A-F grades for Mich. schools a tough sell
LANSING (AP) — The debate over publicizing A-to-F grades for every public school in Michigan is not entirely over, despite a surprise decision by top education officials to back away from the proposed system that proponents say has worked elsewhere.
State Superintendent Brian Whiston will default to “dashboard”-style report cards without any letter grades, to replace the current color-coded marks that have come under much criticism. But the caveat remains that the Republican-led Legislature and Gov. Rick Snyder, who required letter grades in Detroit as part of a state bailout of the district, could still decide that letter grades should be issued statewide.
It will be a tough sell.
Rep. Tim Kelly, who chairs the House Education Committee and who backs A-to-F grades, said there probably is “not a great appetite” among lawmakers to require the calculation of a single summative grade for each school.
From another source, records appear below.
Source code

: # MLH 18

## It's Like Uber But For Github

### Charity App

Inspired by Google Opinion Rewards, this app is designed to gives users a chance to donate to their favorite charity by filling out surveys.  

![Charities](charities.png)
But they may vote by summer to require letter grades to be issued in subcategories such as how a school’s students do on the state test compared with others and their progress over time, he said.
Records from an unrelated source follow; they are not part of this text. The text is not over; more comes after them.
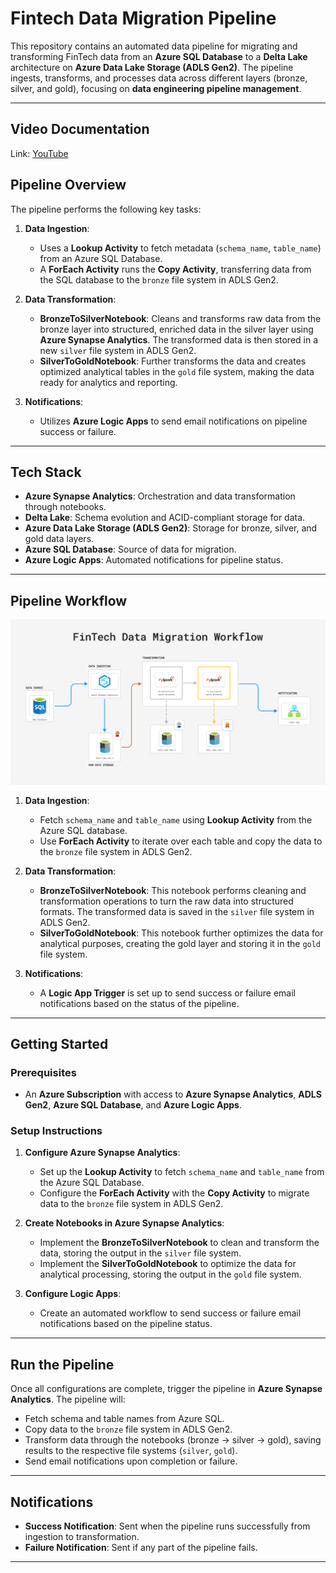# Fintech Data Migration Pipeline

This repository contains an automated data pipeline for migrating and transforming FinTech data from an **Azure SQL Database** to a **Delta Lake** architecture on **Azure Data Lake Storage (ADLS Gen2)**. The pipeline ingests, transforms, and processes data across different layers (bronze, silver, and gold), focusing on **data engineering pipeline management**.

---
## Video Documentation
Link: [YouTube](https://youtu.be/adW2WUgc55s)

## **Pipeline Overview**

The pipeline performs the following key tasks:

1. **Data Ingestion**:
   - Uses a **Lookup Activity** to fetch metadata (`schema_name`, `table_name`) from an Azure SQL Database.
   - A **ForEach Activity** runs the **Copy Activity**, transferring data from the SQL database to the `bronze` file system in ADLS Gen2.

2. **Data Transformation**:
   - **BronzeToSilverNotebook**: Cleans and transforms raw data from the bronze layer into structured, enriched data in the silver layer using **Azure Synapse Analytics**. The transformed data is then stored in a new `silver` file system in ADLS Gen2.
   - **SilverToGoldNotebook**: Further transforms the data and creates optimized analytical tables in the `gold` file system, making the data ready for analytics and reporting.

3. **Notifications**:
   - Utilizes **Azure Logic Apps** to send email notifications on pipeline success or failure.

---

## **Tech Stack**

- **Azure Synapse Analytics**: Orchestration and data transformation through notebooks.
- **Delta Lake**: Schema evolution and ACID-compliant storage for data.
- **Azure Data Lake Storage (ADLS Gen2)**: Storage for bronze, silver, and gold data layers.
- **Azure SQL Database**: Source of data for migration.
- **Azure Logic Apps**: Automated notifications for pipeline status.

---

## **Pipeline Workflow**
![Pipeline Workflow](https://github.com/tahir007malik/fintechDataMigration/blob/main/docs/fintechDataMigration-worflow.png)

1. **Data Ingestion**:
   - Fetch `schema_name` and `table_name` using **Lookup Activity** from the Azure SQL database.
   - Use **ForEach Activity** to iterate over each table and copy the data to the `bronze` file system in ADLS Gen2.

2. **Data Transformation**:
   - **BronzeToSilverNotebook**: This notebook performs cleaning and transformation operations to turn the raw data into structured formats. The transformed data is saved in the `silver` file system in ADLS Gen2.
   - **SilverToGoldNotebook**: This notebook further optimizes the data for analytical purposes, creating the gold layer and storing it in the `gold` file system.

3. **Notifications**:
   - A **Logic App Trigger** is set up to send success or failure email notifications based on the status of the pipeline.

---

## **Getting Started**

### **Prerequisites**
- An **Azure Subscription** with access to **Azure Synapse Analytics**, **ADLS Gen2**, **Azure SQL Database**, and **Azure Logic Apps**.

### **Setup Instructions**
1. **Configure Azure Synapse Analytics**:
   - Set up the **Lookup Activity** to fetch `schema_name` and `table_name` from the Azure SQL Database.
   - Configure the **ForEach Activity** with the **Copy Activity** to migrate data to the `bronze` file system in ADLS Gen2.

2. **Create Notebooks in Azure Synapse Analytics**:
   - Implement the **BronzeToSilverNotebook** to clean and transform the data, storing the output in the `silver` file system.
   - Implement the **SilverToGoldNotebook** to optimize the data for analytical processing, storing the output in the `gold` file system.

3. **Configure Logic Apps**:
   - Create an automated workflow to send success or failure email notifications based on the pipeline status.

---

## **Run the Pipeline**

Once all configurations are complete, trigger the pipeline in **Azure Synapse Analytics**. The pipeline will:

- Fetch schema and table names from Azure SQL.
- Copy data to the `bronze` file system in ADLS Gen2.
- Transform data through the notebooks (bronze -> silver -> gold), saving results to the respective file systems (`silver`, `gold`).
- Send email notifications upon completion or failure.

---

## **Notifications**

- **Success Notification**: Sent when the pipeline runs successfully from ingestion to transformation.
- **Failure Notification**: Sent if any part of the pipeline fails.

---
“We’re going to have to pick this ball up,” said Kelly, a Saginaw Township Republican who criticized Whiston’s reversal. “Whatever we do has to be simple, transparent and meaningful. … The whole idea was there was no reason to have Detroit as a stand-alone and it should be statewide.”
Whiston reports to the elected, bipartisan State Board of Education and not Snyder. He acknowledged Tuesday at the board’s meeting that he clearly was heading toward implementing letter grades. He personally prefers issuing grades in various subgroups, but not cumulative grades.